There are 24 life and 28 non-life insurance companies in India and several of them are run by the foreign promoters with just 26 percent stake.

It is unclear whether the proposed law would be applicable to those insurers where the foreign partner running the show with 26 percent or less is not willing to increase the stakes.

To the question whether 'Indian Control' would apply to an insurer holding 26 per cent FDI presently and continuing to hold the same percentage or increases it slightly say by 0.5 per cent Varadarajan replied: "All these issues are in the realm of conjecture and would ultimately depend on the manner in which the definition of Indian insurance company is worded in the new insurance law."

"It is not clear whether the voting rights would be capped at 26 percent for foreign partner or they would have normal rights upto 26 percent and the remaining 23 percent would be subjected to differential voting rights," an industry official told IANS.

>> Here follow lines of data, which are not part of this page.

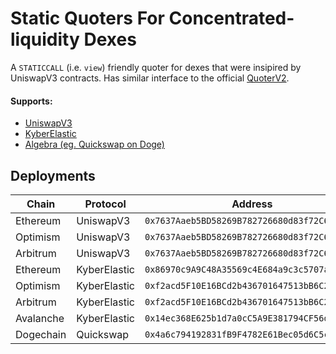 # Static Quoters For Concentrated-liquidity Dexes

A `STATICCALL` (i.e. `view`) friendly quoter for dexes that were insipired by UniswapV3 contracts.
Has similar interface to the official [QuoterV2](https://docs.uniswap.org/protocol/reference/periphery/lens/QuoterV2).

#### Supports: 
 * [UniswapV3](https://docs.uniswap.org/protocol/reference/smart-contracts)
 * [KyberElastic](https://docs.kyberswap.com/overview/overview-kyberswap-elastic)
 * [Algebra (eg. Quickswap on Doge)](https://algebra.finance/)

## Deployments

| Chain     | Protocol     | Address                                      |
| --------  | ------------ | -------------------------------------------- |
| Ethereum  | UniswapV3    | `0x7637Aaeb5BD58269B782726680d83f72C651aE74` |
| Optimism  | UniswapV3    | `0x7637Aaeb5BD58269B782726680d83f72C651aE74` |
| Arbitrum  | UniswapV3    | `0x7637Aaeb5BD58269B782726680d83f72C651aE74` |
| Ethereum  | KyberElastic | `0x86970c9A9C48A35569c4E684a9c3c5707adf523A` |
| Optimism  | KyberElastic | `0xf2acd5F10E16BCd2b436701647513bB6C20cF62F` |
| Arbitrum  | KyberElastic | `0xf2acd5F10E16BCd2b436701647513bB6C20cF62F` |
| Avalanche | KyberElastic | `0x14ec368E625b1d7a0cC5A9E381794CF56d6224EA` |
| Dogechain | Quickswap    | `0x4a6c794192831fB9F4782E61Bec05d6C5cC9F3eA` |
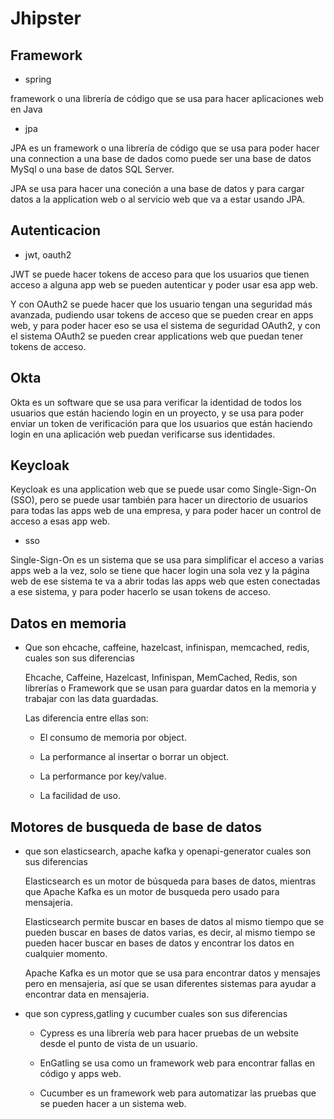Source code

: # Jhipster

## Framework

- spring

framework o una librería de código que se usa para hacer aplicaciones web en
Java

- jpa 

JPA es un framework o una librería de código que se usa para poder hacer una
connection a una base de dados como puede ser una base de datos MySql o una base
de datos SQL Server.

JPA se usa para hacer una coneción a una base de datos y para cargar datos a
la application web o al servicio web que va a estar usando JPA.

## Autenticacion

- jwt, oauth2

JWT se puede hacer tokens de acceso para que los usuarios que tienen acceso a
alguna app web se pueden autenticar y poder usar esa app web.

Y con OAuth2 se puede hacer que los usuario tengan una seguridad más avanzada,
pudiendo usar tokens de acceso que se pueden crear en apps web, y para poder
hacer eso se usa el sistema de seguridad OAuth2, y con el sistema OAuth2 se
pueden crear applications web que puedan tener tokens de acceso.


## Okta

Okta es un software que se usa para verificar la identidad de todos los usuarios
que están haciendo login en un proyecto, y se usa para poder enviar un token de
verificación para que los usuarios que están haciendo login en una aplicación
web puedan verificarse sus identidades.

## Keycloak

Keycloak es una application web que se puede usar como Single-Sign-On (SSO),
pero se puede usar también para hacer un directorio de usuarios para todas las
apps web de una empresa, y para poder hacer un control de acceso a esas app web.

- sso

Single-Sign-On es un sistema que se usa para simplificar el acceso a varias apps
web a la vez, solo se tiene que hacer login una sola vez y la página web de ese
sistema te va a abrir todas las apps web que esten conectadas a ese sistema, y
para poder hacerlo se usan tokens de acceso.


## Datos en memoria

- Que son ehcache, caffeine, hazelcast, infinispan, memcached, redis, 
cuales son sus diferencias

    Ehcache, Caffeine, Hazelcast, Infinispan, MemCached, Redis, son librerías o Framework que se usan para guardar datos en la memoria y trabajar con las data guardadas.

    Las diferencia entre ellas son:

    - El consumo de memoria por object.

    - La performance al insertar o borrar un object.

    - La performance por key/value.

    - La facilidad de uso.

## Motores de busqueda de base de datos    

- que son elasticsearch, apache kafka y openapi-generator cuales son sus diferencias

    Elasticsearch es un motor de búsqueda para bases de datos, mientras que
    Apache Kafka es un motor de busqueda pero usado para mensajeria.

    Elasticsearch permite buscar en bases de datos al mismo tiempo que se pueden
    buscar en bases de datos varias, es decir, al mismo tiempo se pueden hacer
    buscar en bases de datos y encontrar los datos en cualquier momento.

    Apache Kafka es un motor que se usa para encontrar datos y mensajes pero en
    mensajeria, así que se usan diferentes sistemas para ayudar a encontrar data
    en mensajeria.

- que son cypress,gatling y cucumber cuales son sus diferencias

    - Cypress es una librería web para hacer pruebas de un website desde el punto de vista de un usuario.

    - EnGatling se usa como un framework web para encontrar fallas en código y apps web.

    - Cucumber es un framework web para automatizar las pruebas que se pueden hacer a un sistema web.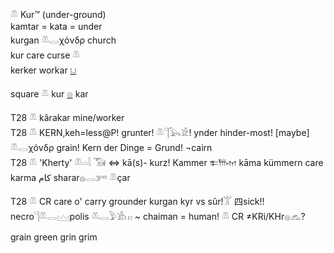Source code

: 𓌨 Kur™ (under-ground)  
kamtar = kata = under  
kurgan 𓌨𓂋χόνδρ church  
kur care curse 𓌨  
kerker workar [𓂓](𓂓)  

square 𓌨 kur [𓊖](𓊖) kar  

T28	𓌨 kârakar mine/worker  
T28	𓌨 KERN,keh=less@P! grunter! 𓌨𓊹𓅂𓀀! ynder hinder-most! [maybe]  𓌨𓂋χόνδρ grain! Kern der Dinge = Grund! ¬cairn  
T28	𓌨 'Kherty' 𓌨𓏏𓇋 𓃝  ⇔ kā(s)- kurz! Kammer 𐎣𐎠𐎶 kāma kümmern care karma کام sharar𓐍𓂋𓀒  𓌨çar  

T28	𓌨 CR care o' carry grounder kurgan kyr vs sûr!𓀠 四​sick!! necro𓊹𓌨𓂋𓈉polis 𓌨𓂋𓅱𓀀𓏥 ~ chaiman = human!  𓌨 CR ≠KRi/KHr𓐍𓃺?  

grain green grin grim  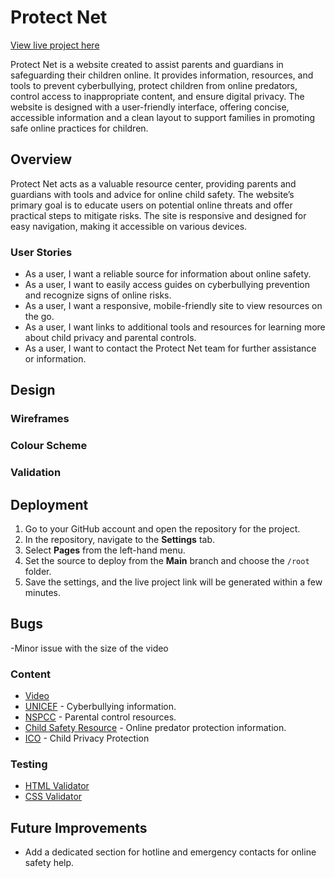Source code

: # Protect Net

[View live project here](https://mali-539.github.io/ProtectNet-Project/)

Protect Net is a website created to assist parents and guardians in safeguarding their children online. It provides information, resources, and tools to prevent cyberbullying, protect children from online predators, control access to inappropriate content, and ensure digital privacy. The website is designed with a user-friendly interface, offering concise, accessible information and a clean layout to support families in promoting safe online practices for children.

## Overview

Protect Net acts as a valuable resource center, providing parents and guardians with tools and advice for online child safety. The website’s primary goal is to educate users on potential online threats and offer practical steps to mitigate risks. The site is responsive and designed for easy navigation, making it accessible on various devices.

### User Stories

- As a user, I want a reliable source for information about online safety.
- As a user, I want to easily access guides on cyberbullying prevention and recognize signs of online risks.
- As a user, I want a responsive, mobile-friendly site to view resources on the go.
- As a user, I want links to additional tools and resources for learning more about child privacy and parental controls.
- As a user, I want to contact the Protect Net team for further assistance or information.

## Design

### Wireframes

### Colour Scheme

### Validation

## Deployment

1. Go to your GitHub account and open the repository for the project.
2. In the repository, navigate to the **Settings** tab.
3. Select **Pages** from the left-hand menu.
4. Set the source to deploy from the **Main** branch and choose the `/root` folder.
5. Save the settings, and the live project link will be generated within a few minutes.

## Bugs

-Minor issue with the size of the video 

### Content

- [Video](https://www.youtube.com/embed/ZCZCXrCSU1I)
- [UNICEF](https://www.unicef.org/end-violence/how-to-stop-cyberbullying) - Cyberbullying information.
- [NSPCC](https://www.nspcc.org.uk/keeping-children-safe/online-safety/parental-controls/) - Parental control resources.
- [Child Safety Resource](https://childsafety.losangelescriminallawyer.pro) - Online predator protection information.
- [ICO](https://ico.org.uk/for-organisations/uk-gdpr-guidance-and-resources/childrens-information/childrens-code-guidance-and-resources/protecting-childrens-privacy-online-our-childrens-code-strategy/#:~:text=The%20Children's%20code%20was%20fully,protected%20within%20the%20digital%20world.) - Child Privacy Protection

### Testing

- [HTML Validator](https://validator.w3.org/)
- [CSS Validator](https://jigsaw.w3.org/css-validator/)

## Future Improvements

- Add a dedicated section for hotline and emergency contacts for online safety help.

Terming the proposal that insurance companies should be managed and controlled by Indian owners, industry officials said it is best to leave the selection of the CEO/appointed actuary - Indian or foreigner - to the promoters. The government should not decide on that.

"What is so sacrosanct about the insurance sector when no such restrictions are there on other financial services sectors handling higher volume of monies," a senior official of a private life insurer told IANS.

According to industry experts around Rs.62,500 crore of fresh foreign fund is expected to come into life and non-life sectors when the foreign holding limits are hiked.

A senior official of a private life insurer told IANS that the sector would need around Rs.50,000 crore by 2020.

"The figure is based on the capital needs of the existing and the new players," he said. He said the capital needs of life insurers depends on their positing in the life cycle.

Companies that are over 10 years old may want to get their shares listed in bourses. Life insurers aged 10 years and less would need additional capital for their operations.